◆ **Task goal**
Hunt through the lines below for the string "según" and copy each one that has it.
Material for the task section start
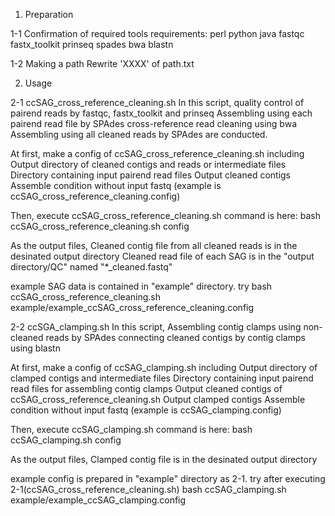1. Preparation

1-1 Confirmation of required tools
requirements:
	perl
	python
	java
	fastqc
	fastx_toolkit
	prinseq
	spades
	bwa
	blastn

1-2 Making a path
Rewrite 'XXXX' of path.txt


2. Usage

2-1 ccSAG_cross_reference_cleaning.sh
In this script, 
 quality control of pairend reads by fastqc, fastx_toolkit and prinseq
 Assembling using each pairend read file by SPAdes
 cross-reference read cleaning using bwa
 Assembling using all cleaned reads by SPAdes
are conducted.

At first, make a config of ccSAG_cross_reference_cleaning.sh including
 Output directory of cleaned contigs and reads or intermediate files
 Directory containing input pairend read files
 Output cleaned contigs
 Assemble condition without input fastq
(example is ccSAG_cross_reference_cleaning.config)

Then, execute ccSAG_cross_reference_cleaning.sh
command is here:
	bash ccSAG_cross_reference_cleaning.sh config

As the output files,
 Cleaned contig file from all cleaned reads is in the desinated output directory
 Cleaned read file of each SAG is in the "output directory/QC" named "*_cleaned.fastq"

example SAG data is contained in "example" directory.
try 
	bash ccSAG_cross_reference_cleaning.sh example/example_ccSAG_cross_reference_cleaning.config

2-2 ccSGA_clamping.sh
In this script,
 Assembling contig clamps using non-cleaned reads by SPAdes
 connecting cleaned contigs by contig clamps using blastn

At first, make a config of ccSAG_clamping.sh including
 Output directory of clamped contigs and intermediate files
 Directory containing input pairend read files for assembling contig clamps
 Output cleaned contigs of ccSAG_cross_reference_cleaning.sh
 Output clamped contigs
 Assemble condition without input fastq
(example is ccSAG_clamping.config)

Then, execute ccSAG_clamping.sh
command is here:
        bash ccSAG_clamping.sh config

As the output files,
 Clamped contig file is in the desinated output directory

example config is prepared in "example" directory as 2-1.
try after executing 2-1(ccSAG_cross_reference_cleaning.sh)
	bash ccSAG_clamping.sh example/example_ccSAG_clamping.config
Material for the task section end
Material for the task section start
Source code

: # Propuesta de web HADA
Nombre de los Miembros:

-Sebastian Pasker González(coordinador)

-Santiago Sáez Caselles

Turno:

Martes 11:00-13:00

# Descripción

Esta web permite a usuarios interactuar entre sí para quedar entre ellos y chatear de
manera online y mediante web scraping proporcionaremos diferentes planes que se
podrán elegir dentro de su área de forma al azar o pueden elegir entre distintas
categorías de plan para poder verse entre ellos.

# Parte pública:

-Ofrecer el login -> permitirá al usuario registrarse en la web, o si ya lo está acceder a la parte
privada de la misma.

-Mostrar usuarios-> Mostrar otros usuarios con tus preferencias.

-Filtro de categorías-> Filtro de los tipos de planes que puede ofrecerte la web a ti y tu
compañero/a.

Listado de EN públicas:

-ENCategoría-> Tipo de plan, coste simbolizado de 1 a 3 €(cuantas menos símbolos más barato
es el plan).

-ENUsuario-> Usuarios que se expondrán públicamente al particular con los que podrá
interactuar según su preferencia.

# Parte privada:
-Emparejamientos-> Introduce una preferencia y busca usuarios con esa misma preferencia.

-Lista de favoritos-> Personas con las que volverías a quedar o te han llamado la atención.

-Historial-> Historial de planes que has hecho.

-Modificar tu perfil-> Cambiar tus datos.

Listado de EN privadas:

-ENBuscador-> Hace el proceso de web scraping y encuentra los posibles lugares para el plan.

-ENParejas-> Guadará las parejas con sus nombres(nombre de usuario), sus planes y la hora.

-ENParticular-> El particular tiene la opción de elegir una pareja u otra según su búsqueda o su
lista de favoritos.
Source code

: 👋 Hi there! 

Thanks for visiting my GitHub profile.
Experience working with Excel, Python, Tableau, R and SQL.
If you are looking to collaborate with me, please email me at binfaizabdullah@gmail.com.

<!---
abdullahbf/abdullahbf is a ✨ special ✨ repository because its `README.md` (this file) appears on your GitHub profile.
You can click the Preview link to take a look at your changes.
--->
Material for the task section end
◆ **Output of the exercise**
interactuar según su preferencia.
-ENParticular-> El particular tiene la opción de elegir una pareja u otra según su búsqueda o su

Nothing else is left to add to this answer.